Details are available in a ProMed posting: https://promedmail.org/promed-post/?id=8706102
We are writing to provide an update of the GeoSentinel alert on monkeypox cases that was circulated yesterday. In addition to the UK cases, other suspected and confirmed monkeypox cases have emerged in several European countries and Canada.
Countries currently reporting monkeypox cases are:
UK (first report on May 7, 2022) n=7 confirmed
Portugal n=5 confirmed, 15 more suspected
Spain n=8 suspected
Sweden n=1 confirmed, additional cases suspected
Canada up to 15 cases under investigation (and more suspected)

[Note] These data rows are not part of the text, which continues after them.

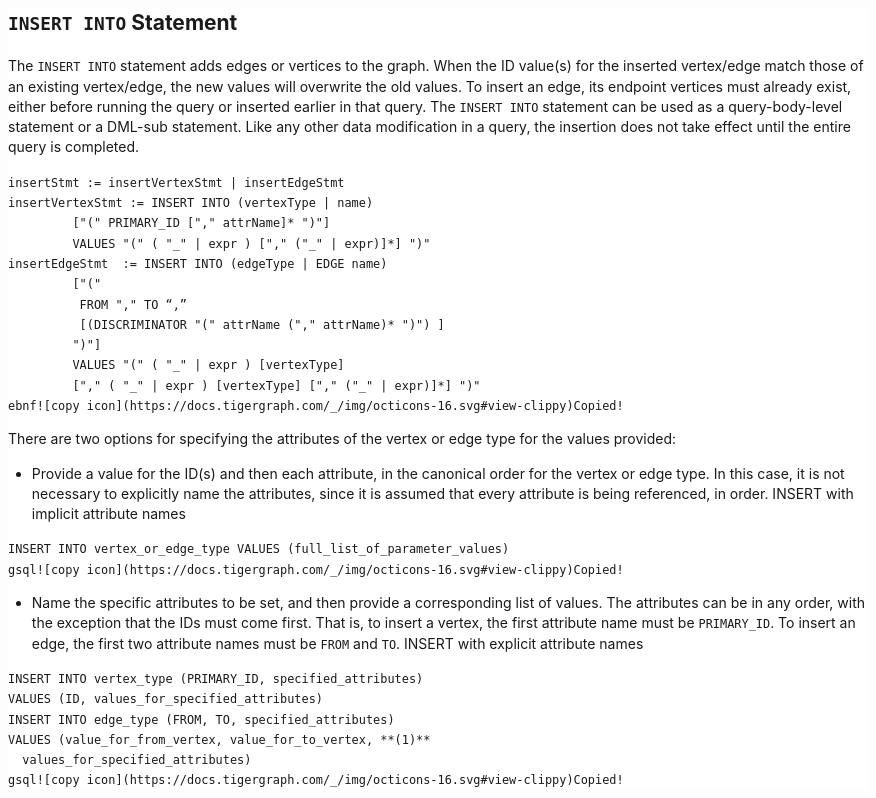 ## [](https://docs.tigergraph.com/gsql-ref/4.1/querying/data-modification-statements#_insert_into_statement)`INSERT INTO` Statement
The `INSERT INTO` statement adds edges or vertices to the graph. When the ID value(s) for the inserted vertex/edge match those of an existing vertex/edge, the new values will overwrite the old values. To insert an edge, its endpoint vertices must already exist, either before running the query or inserted earlier in that query. The `INSERT INTO` statement can be used as a query-body-level statement or a DML-sub statement.
Like any other data modification in a query, the insertion does not take effect until the entire query is completed.
```
insertStmt := insertVertexStmt | insertEdgeStmt
insertVertexStmt := INSERT INTO (vertexType | name)
         ["(" PRIMARY_ID ["," attrName]* ")"]
         VALUES "(" ( "_" | expr ) ["," ("_" | expr)]*] ")"
insertEdgeStmt  := INSERT INTO (edgeType | EDGE name)
         ["("
          FROM "," TO “,”
          [(DISCRIMINATOR "(" attrName ("," attrName)* ")") ]
         ")"]
         VALUES "(" ( "_" | expr ) [vertexType]
         ["," ( "_" | expr ) [vertexType] ["," ("_" | expr)]*] ")"
ebnf![copy icon](https://docs.tigergraph.com/_/img/octicons-16.svg#view-clippy)Copied!

```

There are two options for specifying the attributes of the vertex or edge type for the values provided:
  * Provide a value for the ID(s) and then each attribute, in the canonical order for the vertex or edge type. In this case, it is not necessary to explicitly name the attributes, since it is assumed that every attribute is being referenced, in order.
INSERT with implicit attribute names
```
INSERT INTO vertex_or_edge_type VALUES (full_list_of_parameter_values)
gsql![copy icon](https://docs.tigergraph.com/_/img/octicons-16.svg#view-clippy)Copied!

```

  * Name the specific attributes to be set, and then provide a corresponding list of values. The attributes can be in any order, with the exception that the IDs must come first. That is, to insert a vertex, the first attribute name must be `PRIMARY_ID`. To insert an edge, the first two attribute names must be `FROM` and `TO`.
INSERT with explicit attribute names
```
INSERT INTO vertex_type (PRIMARY_ID, specified_attributes)
VALUES (ID, values_for_specified_attributes)
INSERT INTO edge_type (FROM, TO, specified_attributes)
VALUES (value_for_from_vertex, value_for_to_vertex, **(1)**
  values_for_specified_attributes)
gsql![copy icon](https://docs.tigergraph.com/_/img/octicons-16.svg#view-clippy)Copied!

```
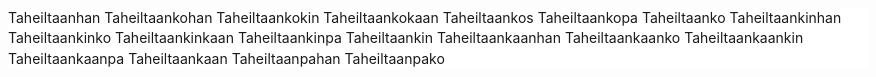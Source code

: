 Taheiltaanhan
Taheiltaankohan
Taheiltaankokin
Taheiltaankokaan
Taheiltaankos
Taheiltaankopa
Taheiltaanko
Taheiltaankinhan
Taheiltaankinko
Taheiltaankinkaan
Taheiltaankinpa
Taheiltaankin
Taheiltaankaanhan
Taheiltaankaanko
Taheiltaankaankin
Taheiltaankaanpa
Taheiltaankaan
Taheiltaanpahan
Taheiltaanpako
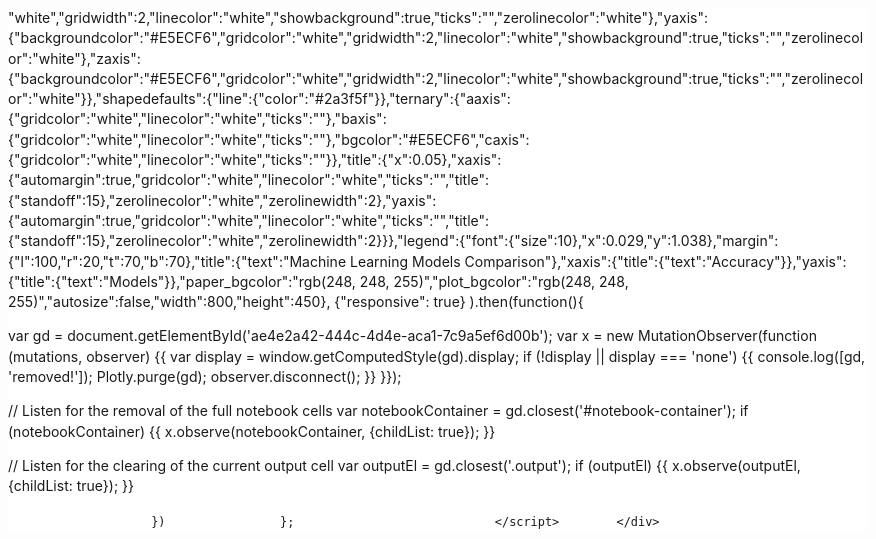 "white","gridwidth":2,"linecolor":"white","showbackground":true,"ticks":"","zerolinecolor":"white"},"yaxis":{"backgroundcolor":"#E5ECF6","gridcolor":"white","gridwidth":2,"linecolor":"white","showbackground":true,"ticks":"","zerolinecolor":"white"},"zaxis":{"backgroundcolor":"#E5ECF6","gridcolor":"white","gridwidth":2,"linecolor":"white","showbackground":true,"ticks":"","zerolinecolor":"white"}},"shapedefaults":{"line":{"color":"#2a3f5f"}},"ternary":{"aaxis":{"gridcolor":"white","linecolor":"white","ticks":""},"baxis":{"gridcolor":"white","linecolor":"white","ticks":""},"bgcolor":"#E5ECF6","caxis":{"gridcolor":"white","linecolor":"white","ticks":""}},"title":{"x":0.05},"xaxis":{"automargin":true,"gridcolor":"white","linecolor":"white","ticks":"","title":{"standoff":15},"zerolinecolor":"white","zerolinewidth":2},"yaxis":{"automargin":true,"gridcolor":"white","linecolor":"white","ticks":"","title":{"standoff":15},"zerolinecolor":"white","zerolinewidth":2}}},"legend":{"font":{"size":10},"x":0.029,"y":1.038},"margin":{"l":100,"r":20,"t":70,"b":70},"title":{"text":"Machine Learning Models Comparison"},"xaxis":{"title":{"text":"Accuracy"}},"yaxis":{"title":{"text":"Models"}},"paper_bgcolor":"rgb(248, 248, 255)","plot_bgcolor":"rgb(248, 248, 255)","autosize":false,"width":800,"height":450},                        {"responsive": true}                    ).then(function(){

var gd = document.getElementById('ae4e2a42-444c-4d4e-aca1-7c9a5ef6d00b');
var x = new MutationObserver(function (mutations, observer) {{
        var display = window.getComputedStyle(gd).display;
        if (!display || display === 'none') {{
            console.log([gd, 'removed!']);
            Plotly.purge(gd);
            observer.disconnect();
        }}
}});

// Listen for the removal of the full notebook cells
var notebookContainer = gd.closest('#notebook-container');
if (notebookContainer) {{
    x.observe(notebookContainer, {childList: true});
}}

// Listen for the clearing of the current output cell
var outputEl = gd.closest('.output');
if (outputEl) {{
    x.observe(outputEl, {childList: true});
}}

                        })                };                            </script>        </div>
</body>
</html>



```python

```


```python

```


```python

```

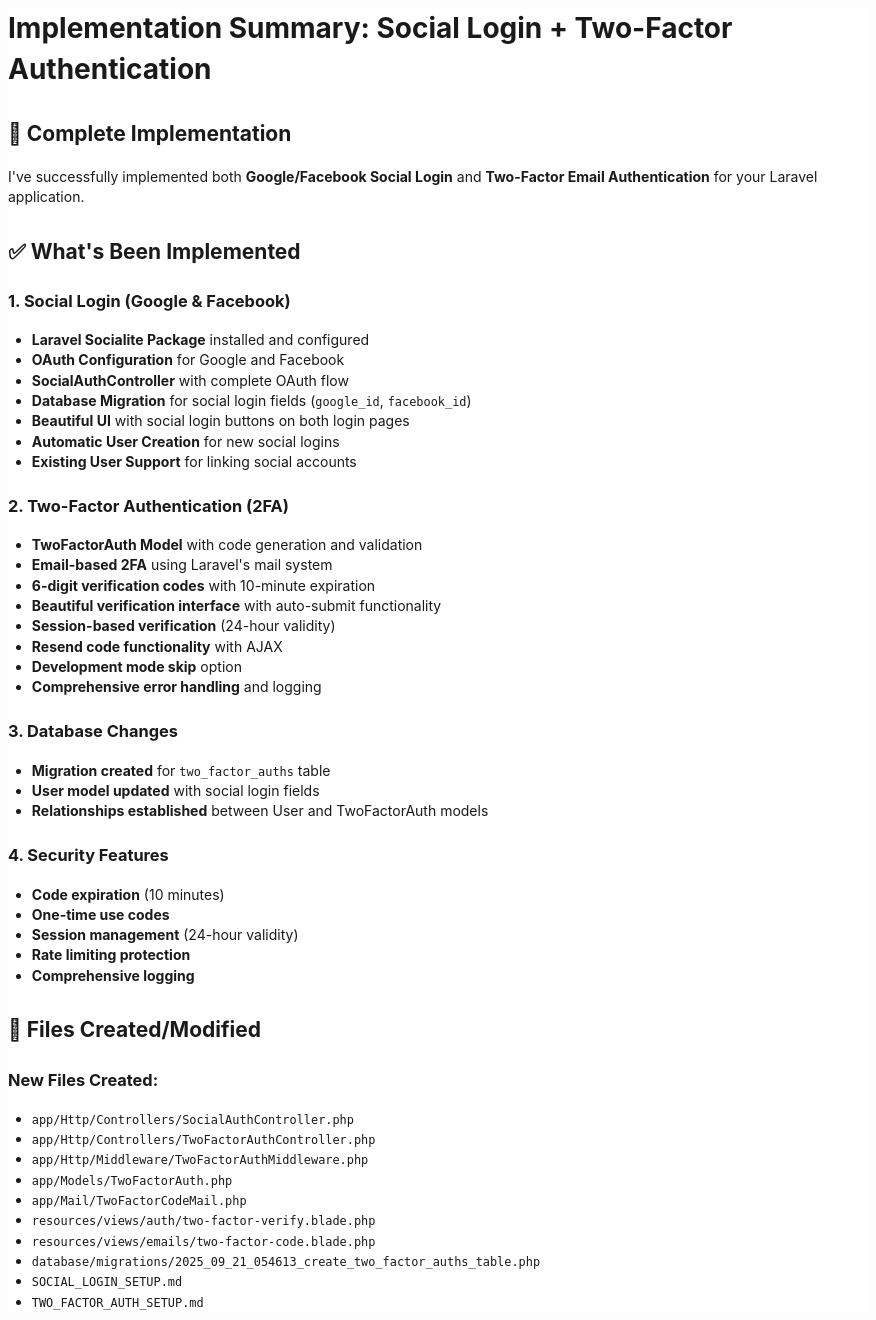 # Implementation Summary: Social Login + Two-Factor Authentication

## 🎉 Complete Implementation

I've successfully implemented both **Google/Facebook Social Login** and **Two-Factor Email Authentication** for your Laravel application.

## ✅ What's Been Implemented

### 1. Social Login (Google & Facebook)
- **Laravel Socialite Package** installed and configured
- **OAuth Configuration** for Google and Facebook
- **SocialAuthController** with complete OAuth flow
- **Database Migration** for social login fields (`google_id`, `facebook_id`)
- **Beautiful UI** with social login buttons on both login pages
- **Automatic User Creation** for new social logins
- **Existing User Support** for linking social accounts

### 2. Two-Factor Authentication (2FA)
- **TwoFactorAuth Model** with code generation and validation
- **Email-based 2FA** using Laravel's mail system
- **6-digit verification codes** with 10-minute expiration
- **Beautiful verification interface** with auto-submit functionality
- **Session-based verification** (24-hour validity)
- **Resend code functionality** with AJAX
- **Development mode skip** option
- **Comprehensive error handling** and logging

### 3. Database Changes
- **Migration created** for `two_factor_auths` table
- **User model updated** with social login fields
- **Relationships established** between User and TwoFactorAuth models

### 4. Security Features
- **Code expiration** (10 minutes)
- **One-time use codes**
- **Session management** (24-hour validity)
- **Rate limiting protection**
- **Comprehensive logging**

## 📁 Files Created/Modified

### New Files Created:
- `app/Http/Controllers/SocialAuthController.php`
- `app/Http/Controllers/TwoFactorAuthController.php`
- `app/Http/Middleware/TwoFactorAuthMiddleware.php`
- `app/Models/TwoFactorAuth.php`
- `app/Mail/TwoFactorCodeMail.php`
- `resources/views/auth/two-factor-verify.blade.php`
- `resources/views/emails/two-factor-code.blade.php`
- `database/migrations/2025_09_21_054613_create_two_factor_auths_table.php`
- `SOCIAL_LOGIN_SETUP.md`
- `TWO_FACTOR_AUTH_SETUP.md`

Monkeypox is a zoonotic disease caused by an orthopoxvirus, a DNA virus that is antigenically related to the variola and vaccinia viruses. Monkeypox was initially diagnosed in 1970 in the Democratic Republic of the Congo, from where it spread to other regions of Africa (primarily West and Central Africa). Sporadic cases outside Africa have emerged in recent years. There are two distinct genetic clades of monkeypox, the Central African (or Congo Basin) clade and the West African clade. The UK cases reported earlier this month are likely West African clade (to be confirmed).
Symptoms of monkeypox include fever, headache, muscle aches, swollen lymph nodes, and chills. A rash that can look like chickenpox or syphilis can also develop and spread from the face to other parts of the body, including the genitals. Most people recover within a few weeks. The table below, taken from ref (1) lists the case definitions for monkeypox.
Monkeypox is transmitted from infected animals through a bite or through direct contact with the infected animal’s blood, body fluids, or lesions. It can be transmitted via abrasions in the mouth to persons eating infected animals. It can also be transferred from human-to-human via the respiratory tract, by direct contact with body fluids of an infected person, or with virus-contaminated objects. The incubation period is approximately 7 to 17 days.
Recommended isolation precautions therefore include contact AND droplet precautions until lesions are dried and crusted (2).
Monkeypox is not known to be a sexually transmitted disease. However, the UK patients identified as gay, bisexual or men who have sex with men. Sexual or intimate contact cannot be excluded as a mode of transmission. The rate of person-to person transmission may be increasing, with a secondary attack rate of approximately 10% (2). Secondary attack rates cited by Bunge et al. varied from zero to 50% (1). Estimated pooled case fatality rates in the review by Bunge were 8.7%, but lower CFR were reported for the West African clade, i.e., 3.6-4.6% (1).
Bunge EM, Hoet B, Chen L, Lienert F, Weidenthaler H, Baer LR, et al. (2022) The changing epidemiology of human monkeypox-A potential threat? A systematic review. PLoS Negl Trop Dis 16(2): e0010141. https://doi.org/10.1371/journal.pntd.0010141
Weber, D. J., & Rutala, W. A. (2001). Risks and prevention of nosocomial transmission of rare zoonotic diseases. Clinical Infectious Diseases, 32 (3), 446-456.
Here is a link to US CDC guidance on monitoring people who have been exposed to monkeypox: https://www.cdc.gov/poxvirus/monkeypox/clinicians/monitoring.html
We urge you to contact the OPI at geosentinel@geosentinel.org if you see any patients who you suspect might have monkeypox. Sequencing of all positive samples and sharing sequences in a common database will be critically important as this new outbreak progresses to understand the inter-relatedness of recent cases. If your site does not have local or national sequencing capacity and you see a suspect or confirmed case, please let us know so that we can facilitate sequencing. Monkeypox is a BSL 3 level pathogen so it needs to be handled in appropriate facilities although extracted DNA can be handled in BLS level 2 laboratories.